Wall Street ended deep in the red amid the banking stock sell-off. The Dow Jones Industrial Average closed down 1.7%, the S&P 500 1.9% and the Nasdaq Composite 2.1%

Trading in Asia on Friday was similarly negative, as the S&P/ASX 200 in Sydney closed down 2.1%.

In China, the Shanghai Composite was down 1.1%, while the Hang Seng index in Hong Kong was down 2.5%.

Xi Jinping was handed a third term as Chinese president on Friday, capping a rise that has seen him become the country's most powerful leader in generations.

The appointment by China's rubber-stamp parliament comes after Xi locked in another five years as head of the Chinese Communist Party in October.

The Nikkei 225 index in Tokyo closed down 1.7%, after the Bank of Japan left its ultra-easy monetary policy unchanged in Governor Haruhiko Kuroda's last policy-setting meeting.

The central bank left its longstanding negative interest rate in place and made no further adjustments to the band in which rates for 10-year government bonds fluctuate. Economics professor Kazuo Ueda will become the bank's next governor in April.

Against the yen, the dollar was quoted at JPY136.68 early Friday, up versus JPY136.29 at the London equities close on Thursday. Sterling was quoted at USD1.1925, unchanged from USD1.1926. The euro traded at USD1.0588, a touch higher than USD1.0580.

Trading was nervous ahead of the latest US non-farm payrolls print on Friday at 1330 GMT.

According to FXStreet-cited expectations, the US economy is expected to have added 205,000 jobs in the last month.
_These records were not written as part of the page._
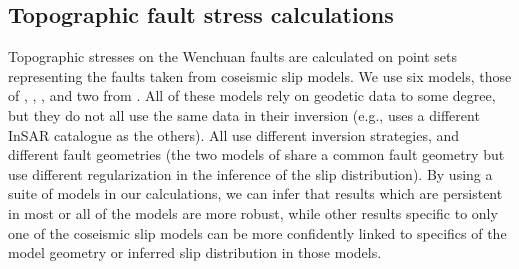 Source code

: \documentclass[draft,jgrga]{AGUTeX}
\begin{document}
\begin{article}

\subsection{Topographic fault stress
calculations}\label{topographic-fault-stress-calculations}

Topographic stresses on the Wenchuan faults are calculated on point sets
representing the faults taken from coseismic slip models. We use six models,
those of \citet{shen2009}, \citet{feng2010}, \citet{zhang2011},
\citet{fielding2013} and two from \citet{qi2011}.
All of these models rely on geodetic data to some degree, but they do not all 
use the same data in their inversion (e.g., \citep{feng2010} uses a different
InSAR catalogue as the others). All use different inversion strategies, and
different fault geometries (the two models of \citep{qi2011} share a common
fault geometry but use different regularization in the inference of the slip
distribution). By using a suite of models in our calculations, we can infer
that results which are persistent in most or all of the models are more robust,
while other results specific to only one of the coseismic slip models can be
more confidently linked to specifics of the model geometry or inferred slip
distribution in those models. 


\end{article}
\end{document}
In January, 517,000 jobs were added.

"Today's US jobs data could keep the 50 basis point hike expectations alive, or tilt the balance to 25bp hike again," said Swissquote Bank's Ipek Ozkardeskaya.

Gold was quoted at USD1,831.18 an ounce early Friday, up from USD1,827.92 on Thursday. Brent oil fetched USD81.25 a barrel, down from USD83.15.

In Friday's UK corporate calendar, there is a trading statement from housebuilder Berkeley Group.

Aside from the nonfarm payrolls report, Friday's economic calendar has a UK gross domestic product reading and German inflation data at 0700 GMT.